* [THE DATA]
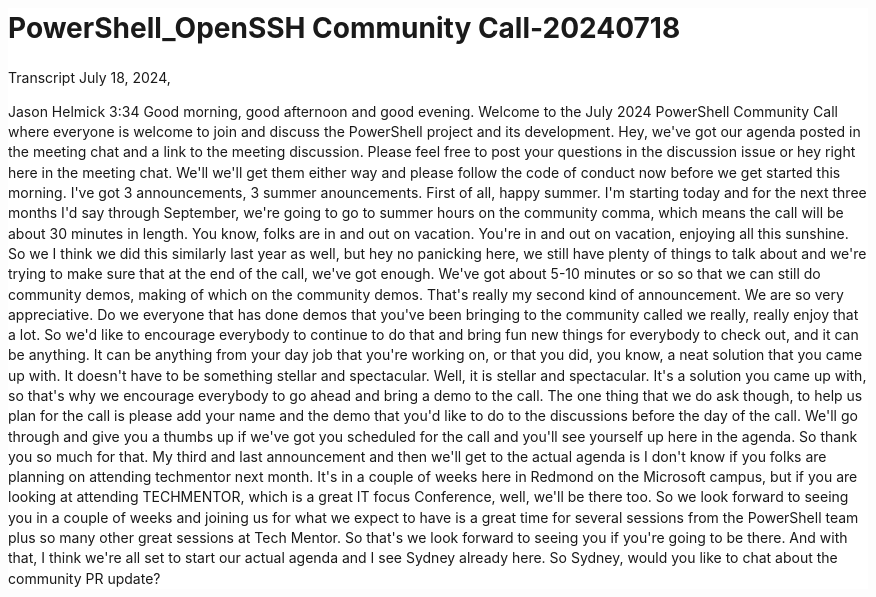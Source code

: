 # PowerShell_OpenSSH Community Call-20240718

Transcript
July 18, 2024,
 

Jason Helmick   3:34
Good morning, good afternoon and good evening.
Welcome to the July 2024 PowerShell Community Call where everyone is welcome to join and discuss the PowerShell project and its development.
Hey, we've got our agenda posted in the meeting chat and a link to the meeting discussion.
Please feel free to post your questions in the discussion issue or hey right here in the meeting chat.
We'll we'll get them either way and please follow the code of conduct now before we get started this morning.
I've got 3 announcements, 3 summer anouncements.
First of all, happy summer.
I'm starting today and for the next three months I'd say through September, we're going to go to summer hours on the community comma, which means the call will be about 30 minutes in length.
You know, folks are in and out on vacation.
You're in and out on vacation, enjoying all this sunshine.
So we I think we did this similarly last year as well, but hey no panicking here, we still have plenty of things to talk about and we're trying to make sure that at the end of the call, we've got enough.
We've got about 5-10 minutes or so so that we can still do community demos, making of which on the community demos.
That's really my second kind of announcement.
We are so very appreciative.
Do we everyone that has done demos that you've been bringing to the community called we really, really enjoy that a lot.
So we'd like to encourage everybody to continue to do that and bring fun new things for everybody to check out, and it can be anything.
It can be anything from your day job that you're working on, or that you did, you know, a neat solution that you came up with.
It doesn't have to be something stellar and spectacular.
Well, it is stellar and spectacular.
It's a solution you came up with, so that's why we encourage everybody to go ahead and bring a demo to the call.
The one thing that we do ask though, to help us plan for the call is please add your name and the demo that you'd like to do to the discussions before the day of the call.
We'll go through and give you a thumbs up if we've got you scheduled for the call and you'll see yourself up here in the agenda.
So thank you so much for that.
My third and last announcement and then we'll get to the actual agenda is I don't know if you folks are planning on attending techmentor next month.
It's in a couple of weeks here in Redmond on the Microsoft campus, but if you are looking at attending TECHMENTOR, which is a great IT focus Conference, well, we'll be there too.
So we look forward to seeing you in a couple of weeks and joining us for what we expect to have is a great time for several sessions from the PowerShell team plus so many other great sessions at Tech Mentor.
So that's we look forward to seeing you if you're going to be there.
And with that, I think we're all set to start our actual agenda and I see Sydney already here.
So Sydney, would you like to chat about the community PR update?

* [DIRECTIONS FOR THIS TASK]
Please output the lines of the listing above that fall in the stretch from the one with "You're in and" through the one with "We are so very appreciative.", exactly and only those.

* [FINISHED TASK]
You're in and out on vacation, enjoying all this sunshine.
So we I think we did this similarly last year as well, but hey no panicking here, we still have plenty of things to talk about and we're trying to make sure that at the end of the call, we've got enough.
We've got about 5-10 minutes or so so that we can still do community demos, making of which on the community demos.
That's really my second kind of announcement.
We are so very appreciative.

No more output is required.